Personal information
- Full name: Jubril Chukwu-Emeka Adedeji
- Date of birth: 25 May 2000 (age 26)
- Place of birth: Greenford, London, England
- Height: 1.82 m (6 ft 0 in)
- Position: Left winger

Team information
- Current team: AaB
- Number: 7

Youth career
- 2008–2010: Greenford Celtic
- 2010–2018: Watford
- 2018–2019: HB Køge

Senior career*
- Years: Team / Apps / (Gls)
- 2019–2023: HB Køge / 106 / (20)
- 2024–: AaB / 32 / (4)
- 2025: → Lillestrøm (loan) / 6 / (0)
- 2025: → Lillestrøm 2 (loan) / 3 / (5)

= Jubril Adedeji =

English footballer (born 2000)

Jubril Chukwu-Emeka Adedeji (born 25 May 2000) is an English professional footballer who plays as a left winger for Danish 1st Division club AaB.

==Career==
===Youth years===
Born and raised in Greenford in West London, Adedeji first joined a football club at the age of eight when he joined local club Greenford Celtic FC. Here he played for two years before moving to Watford. He played here from the age of 10 until he was 18.

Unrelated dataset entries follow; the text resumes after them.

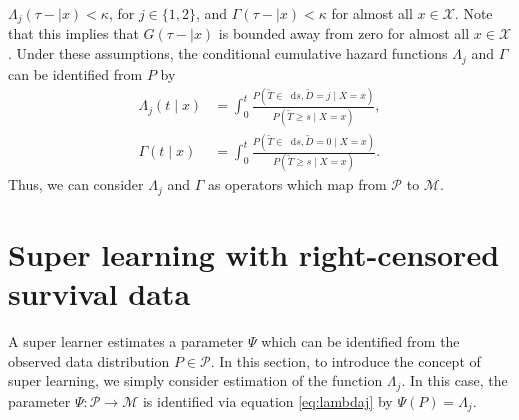 \documentclass{statsoc}
\newcommand*\diff{\mathop{}\!\mathrm{d}}
\newcommand{\1}{\mathds{1}}
\begin{document}
\(\Lambda_{j}(\tau- \mid x)<\kappa \), for \(j\in\{1,2\}\), and
\(\Gamma(\tau- \mid x)<\kappa\) for almost all \(x\in\mathcal X\). Note that this
implies that \(G(\tau- \mid x)\) is bounded away from zero for almost all \(x\in\mathcal X\).
Under these assumptions, the conditional cumulative hazard functions
\(\Lambda_{j}\) and \(\Gamma\) can be identified from \(P\) by
\begin{align}
  \Lambda_{j}(t \mid x) &= \int_0^t\frac{  P(\tilde T \in \diff s, \tilde D=j \mid X=x )}{P(\tilde T \geq s \mid X=x )}, \label{eq:lambdaj}\\
  \Gamma(t \mid x) &= \int_0^t\frac{  P(\tilde T \in \diff s, \tilde D=0 \mid X=x )}{P(\tilde T \geq s \mid X=x )}\label{eq:gamma}.
\end{align}
Thus, we can consider $\Lambda_j$ and \(\Gamma\) as operators which map from
\( \mathcal{P} \) to \(\mathcal M\).

 
\section{Super learning with right-censored survival data}
\label{sec:super-learning}

A super learner estimates a parameter $\Psi$ which can be identified from the
observed data distribution \(P\in\mathcal P\). In this section, to introduce the
concept of super learning, we simply consider estimation of the function
\( \Lambda_{j}\). In this case, the parameter \(\Psi:\mathcal P\to\mathcal M\)
is identified via equation \eqref{eq:lambdaj} by \(\Psi(P)=\Lambda_j\).
\end{document}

In 2018 Adedeji left Watford, and was subsequently on trial at Bournemouth.

===HB Køge===
Following recommendations from his former Watford teammate Marian Huja, Adedeji ended up moving to Danish 1st Division club HB Køge, where he landed in the fall of 2018, joining the club's U-19 team, but after the turn of 2019 was incorporated into the first team squad. Adedeji made his official debut for HB Køge on 24 March 2019, in a league match against Hvidovre IF. After a first season that ended with five league appearances, Adedeji's contract was extended in June 2019 until June 2020.

In the 2019–20 season Adedeji became an important figure in the Køge team and ended the season with 29 games and 4 goals. In the summer of 2020, his contract was further extended, this time until the end of 2022. After 26 league games in the 2020–21 season, he suffered a knee injury after partially tearing some ligaments. He was back after a month and a half. In August 2021, Adedeji suffered an ACL injury that ended up keeping him out for the rest of the 2021–22 season. He ended up signing a contract extension in January 2022 until the end of 2024. He made his comeback in May 2024 in a league match against Fremad Amager.

After 116 official matches with 20 goals and 16 assists for Køge, it was confirmed at the end of December 2023 that Adedeji had chosen to leave the club at the end of his contract.

===AaB===
On 7 December 2023, it was confirmed that Adedeji moved to the Danish 1st Division club AaB from the turn of the year, signing a deal until June 2027. Adedeji made his debut on 24 February 2024, against SønderjyskE. Making 12 appearances in his debut season, scoring one goal and three assists, he helped his new club gain promotion to the 2024-25 Danish Superliga.

On 19 March 2025, Adedeji was loaned out to newly relegated Norwegian First Division club Lillestrøm SK until the end of the year. He returned to AaB at the end of the loan spell.